Jury Duty in de Tocqueville’s Time and in the Present

Alexis de Tocqueville was a French aristocrat sent by his country to inspect American penitentiaries during the 1830s.  He dutifully delivered his report, but he also found himself interested in more than penitentiaries.  In Democracy in America (1835), he provided a wide-ranging and to this day highly regarded account of life in the youthful, rambunctious American Republic.  Somewhat surprisingly, de Tocqueville discussed at length the role and function of jury duty.

photo of jury summons

Although de Tocqueville recognized the jury as a “juridical institution,” that is, a body that renders verdicts, he was more interested in the jury as a “political institution.”  He argued that the jury “puts the real control of affairs into the hands of the ruled, or some of them, rather than into those of the rulers.”  The jury was a vehicle through which the citizenry could exercise its sovereignty.

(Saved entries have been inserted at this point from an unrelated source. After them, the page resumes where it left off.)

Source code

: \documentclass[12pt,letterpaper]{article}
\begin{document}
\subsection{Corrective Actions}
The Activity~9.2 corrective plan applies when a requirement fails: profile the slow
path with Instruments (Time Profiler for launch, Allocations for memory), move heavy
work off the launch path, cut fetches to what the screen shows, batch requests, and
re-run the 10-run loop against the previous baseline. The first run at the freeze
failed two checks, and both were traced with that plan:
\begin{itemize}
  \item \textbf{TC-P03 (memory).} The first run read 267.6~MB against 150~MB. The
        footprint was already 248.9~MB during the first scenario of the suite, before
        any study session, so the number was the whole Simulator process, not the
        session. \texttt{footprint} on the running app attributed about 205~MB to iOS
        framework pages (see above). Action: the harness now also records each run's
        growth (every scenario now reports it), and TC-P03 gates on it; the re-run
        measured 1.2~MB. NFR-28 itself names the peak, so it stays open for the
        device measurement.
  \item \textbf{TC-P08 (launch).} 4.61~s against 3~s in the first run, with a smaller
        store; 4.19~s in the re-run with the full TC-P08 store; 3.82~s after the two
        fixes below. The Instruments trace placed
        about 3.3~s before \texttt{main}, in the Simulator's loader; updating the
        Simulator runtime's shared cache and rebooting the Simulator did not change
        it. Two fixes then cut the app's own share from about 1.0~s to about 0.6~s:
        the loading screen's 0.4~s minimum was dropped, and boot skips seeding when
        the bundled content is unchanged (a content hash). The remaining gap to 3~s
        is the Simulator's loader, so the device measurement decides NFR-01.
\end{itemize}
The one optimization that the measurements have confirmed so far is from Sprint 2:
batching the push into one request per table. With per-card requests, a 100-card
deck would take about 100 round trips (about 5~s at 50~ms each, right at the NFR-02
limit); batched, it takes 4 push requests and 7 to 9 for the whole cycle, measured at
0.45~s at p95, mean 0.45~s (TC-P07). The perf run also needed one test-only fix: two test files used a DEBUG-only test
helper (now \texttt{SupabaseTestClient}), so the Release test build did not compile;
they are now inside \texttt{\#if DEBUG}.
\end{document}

What’s more, jury duty struck de Tocqueville as a “free school.”  “Juries, especially civil juries,” he thought, “instill some of the habits of the judicial mind into every citizen, and just those habits are the very best way of preparing people to be free.”  As a form of “popular education,” jury duty offers practical lessons in the law and teaches jurors their rights under the law.

Overall, de Tocqueville was pleased Americans took eagerly to jury duty and felt robust, active juries were extremely important in the success of the nation.  Jury duty, he said, “makes men pay attention to things other than their own affairs” and thereby “combat that individual selfishness which is like rust in society.”

How disappointed de Tocqueville would be learn how people perceive jury duty in the present.  While people who actually serve on juries tend to say their experiences were positive ones, a huge percentage of Americans dread receiving a summons for jury duty and do their best to avoid serving.  Websites such as “How to Get Out of Jury Duty” and “10 Ways to Avoid Jury Duty” are popular.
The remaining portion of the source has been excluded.